Esim ve Seçil'i kontrol edip ona döndüğümde kaşları şaşkınlıkla havalanmıştı. Sesimdeki kesinlik onu şaşırtmış olmalıydı. Hafifçe tebessüm ederek başını eğip onayladı. Duymak istediği sözleri söylemiştim. Biraz öncekine nazaran gözleri daha canlı bakıyordu. Geri bir şey söylemedi. Sessizce önümüzdeki ikiliyi takip etmeye devam ettik.
Toprak takımını yendiğimizden bu yana belki bir saat geçmişti. Ormanın içinde hava ana bölgesine doğru yürüyorduk. Her takımın bölgesi belirli aralıklarla ormana yerleştirilmişti. Güneş tam tepemizdeydi. Gerçi sık ağaçların arasından gün ışığını görmek pek kolay değildi. Daha öğlen yeni olmuşken çoktan bir takım elenmişti. Bu Alçin'in anlattıklarına göre bir rekor sayılırdı. Onun dediğine göre turnuva günler sürebiliyordu.
Günlerce bu ormanın içinde olmak istemiyordum. Gündüz neyse de, gece burada olma düşüncesi beni tedirgin ediyordu. Aklıma sürekli gördüğüm rüyalar geliyor ama onları göz ardı etmeye çalışıyordum. Turnuvayı karanlık çökmeden bitirmek istiyordum. Gece olduğunda, şimdi olduğum kadar sakin olacağımı sanmıyordum.
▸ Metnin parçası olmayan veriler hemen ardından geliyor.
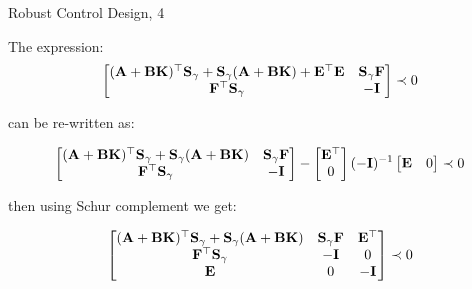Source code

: \documentclass{beamer}
\begin{document}
\begin{frame}{Robust Control Design, 4}
	\begin{flushleft}
		
		The expression:
		$$\begin{bmatrix}
			(\mathbf{A} + \mathbf{B}\mathbf{K})^\top\mathbf{S}_\gamma + \mathbf{S}_\gamma (\mathbf{A} + \mathbf{B}\mathbf{K}) + \mathbf{E}^\top \mathbf{E} & \mathbf{S}_\gamma\mathbf{F} \\
			\mathbf{F}^\top\mathbf{S}_\gamma & -\mathbf{I}
		\end{bmatrix} \prec 0$$ 
		
		can be re-written as:
		
		\begin{equation*}
			\begin{bmatrix}
				(\mathbf{A} + \mathbf{B}\mathbf{K})^\top\mathbf{S}_\gamma + \mathbf{S}_\gamma (\mathbf{A} + \mathbf{B}\mathbf{K}) & \mathbf{S}_\gamma\mathbf{F} \\
				\mathbf{F}^\top\mathbf{S}_\gamma & -\mathbf{I}
			\end{bmatrix} 
			-
			\begin{bmatrix}
				\mathbf{E}^\top \\
				0
			\end{bmatrix} 
			(-\mathbf{I})^{-1}
			\begin{bmatrix}
				\mathbf{E} & 0
			\end{bmatrix} 
			\prec 0
		\end{equation*}		
		
		then using Schur complement we get:
		
		\begin{equation}
			\begin{bmatrix}
				(\mathbf{A} + \mathbf{B}\mathbf{K})^\top\mathbf{S}_\gamma + \mathbf{S}_\gamma (\mathbf{A} + \mathbf{B}\mathbf{K}) & \mathbf{S}_\gamma\mathbf{F} & \mathbf{E}^\top \\
				\mathbf{F}^\top\mathbf{S}_\gamma & -\mathbf{I} & 0 \\
				\mathbf{E} & 0 & -\mathbf{I}
			\end{bmatrix} 
			\prec 0
		\end{equation}	
		
		
	\end{flushleft}
\end{frame}
\end{document}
Düşüncelerimden sıyrılıp yürüdüğümüz yola odaklanmaya çalıştım. Bir süre sonra Esim ve Seçil hızla en yakınlarındaki ağacın arkasına, biri sağa biri sola doğru kendini atıp saklandığında, üzerimize doğru gelen hava akımını fark ederek Umay'ı aceleyle yana doğru itekledim. Son anda eğilip tam tersi tarafa kendimi attım. Umay, şaşkınlıkla düştüğü yerden bana bakarken sessiz olmasını işaret ettim. Kendimi gizlemeye çalışarak Esim ve Seçil'e baktım. Esim, ağacın arkasında saklanmaya devam ediyordu ancak Seçil yoktu. Hızla çevrede göz gezdirirken ilerde hava akımına sarılmış bir şekilde durduğunu gördüm. Yakalanmıştı, hemen yanında sarışın bir oğlan sırıtarak dikiliyordu. Hava akımını gönderen o olmalıydı.
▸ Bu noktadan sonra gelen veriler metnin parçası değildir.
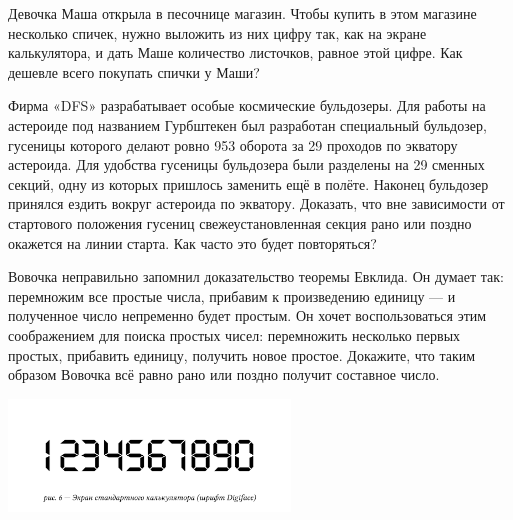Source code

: \begin{itemize}
\itA Девочка Маша открыла в песочнице магазин. Чтобы купить в этом магазине несколько спичек, нужно выложить из них цифру так, как на экране калькулятора, и дать Маше количество листочков, равное этой цифре. Как дешевле всего покупать спички у Маши?

\itB Фирма «DFS» разрабатывает особые космические бульдозеры. Для работы на астероиде под названием Гурбштекен был разработан специальный бульдозер, гусеницы которого делают ровно 953 оборота за 29 проходов по экватору астероида. Для удобства гусеницы бульдозера были разделены на 29 сменных секций, одну из которых пришлось заменить ещё в полёте. Наконец бульдозер принялся ездить вокруг астероида по экватору. Доказать, что вне зависимости от стартового положения гусениц свежеустановленная секция рано или поздно окажется на линии старта. Как часто это будет повторяться?

\itC Вовочка неправильно запомнил доказательство теоремы Евклида. Он думает так: перемножим все простые числа, прибавим к произведению единицу --- и полученное число непременно будет простым. Он хочет воспользоваться этим соображением для поиска простых чисел: перемножить несколько первых простых, прибавить единицу, получить новое простое. Докажите, что таким образом Вовочка всё равно рано или поздно получит составное число.
\end{itemize}

\begin{center}
  \includegraphics[width=7.5cm]{stats/2016/Figures/Digiface.png}
\end{center}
Esim, arkasına dönüp bize baktığında göz göze geldik. Gözlerinden endişesi okunuyordu. Paniklemişti. Güven vermek ister gibi elimi yavaşça aşağı indirip gözlerimi kırptım. Başını eğip gözlerini yumdu. Birkaç saniye sonra gözlerini açıp bana baktığında daha sakin ve kararlı görünüyordu. Düşen omuzlarını dikleştirdi. Mendil dercesine ağzımı oynattım. Mendili bulmamız gerekiyordu, ona göre bir plan yapabilirdik. Söylediğimi anladığında başını çevirip önüne döndü.
ŞİMDİ OKUDUĞUN
Ay ve Güneş
FantasyAYDINLIK VE KARANLIĞIN SAVAŞI Krallığı adına seçim yapan bir baba. Çocuğunu kaybettiğinden habersiz bir kraliçe. Yalana bulanmış yüz yıllık kehanet ve kandırılan krallıklar. Yaklaşan savaş. İhanetin bıçağıyla gelen ikinci bir hayat ya da şans. Un...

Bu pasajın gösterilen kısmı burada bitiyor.